Extending the Rule Set

Additional combinators are spelled out as more sequent rules in the same block:

  • Type-raising (unary): rule type_raise : span(I, J, X) |- span(I, J, Fwd(Y, Bwd(Y, X))), note that introducing a fresh wildcard like Y in the conclusion requires either an axioms = … source or a downstream rule that pins it down.
  • Restricted composition: rule restricted_comp : span(I, K, Fwd(X, Y)), span(K, J, Fwd(Y, NP)) |- span(I, J, Fwd(X, NP)), by replacing the third wildcard with the literal NP atom we constrain when the rule fires.

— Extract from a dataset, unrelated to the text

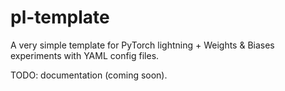 # pl-template
A very simple template for PyTorch lightning + Weights &amp; Biases experiments with YAML config files.

TODO: documentation (coming soon).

Rule premise multiplicity is unary or binary; combinators that need three or more premises are expressed as a chain of binary rules sharing intermediate categories.

Try it

Every #[learnable] lexicon entry and every #[learnable] rule exposes a real nn.Parameter on the compiled DeductionSystem. The system is callable: ded(sentence) returns a ChartView whose goal_weight() is the differentiable log-marginal \(\log Z(s; \mathbf{w}) = \log \sum_d \exp \langle \mathbf{w}, \phi(d) \rangle\) summed over every derivation \(d\) that the start symbol licenses for the input. Fitting the lexicon and rule weights together is then a regression-style problem: minimise \(-\sum_n \log Z(s_n)\) over a corpus of sentences. The quivers.stochastic.deduction module ships the two standard surfaces.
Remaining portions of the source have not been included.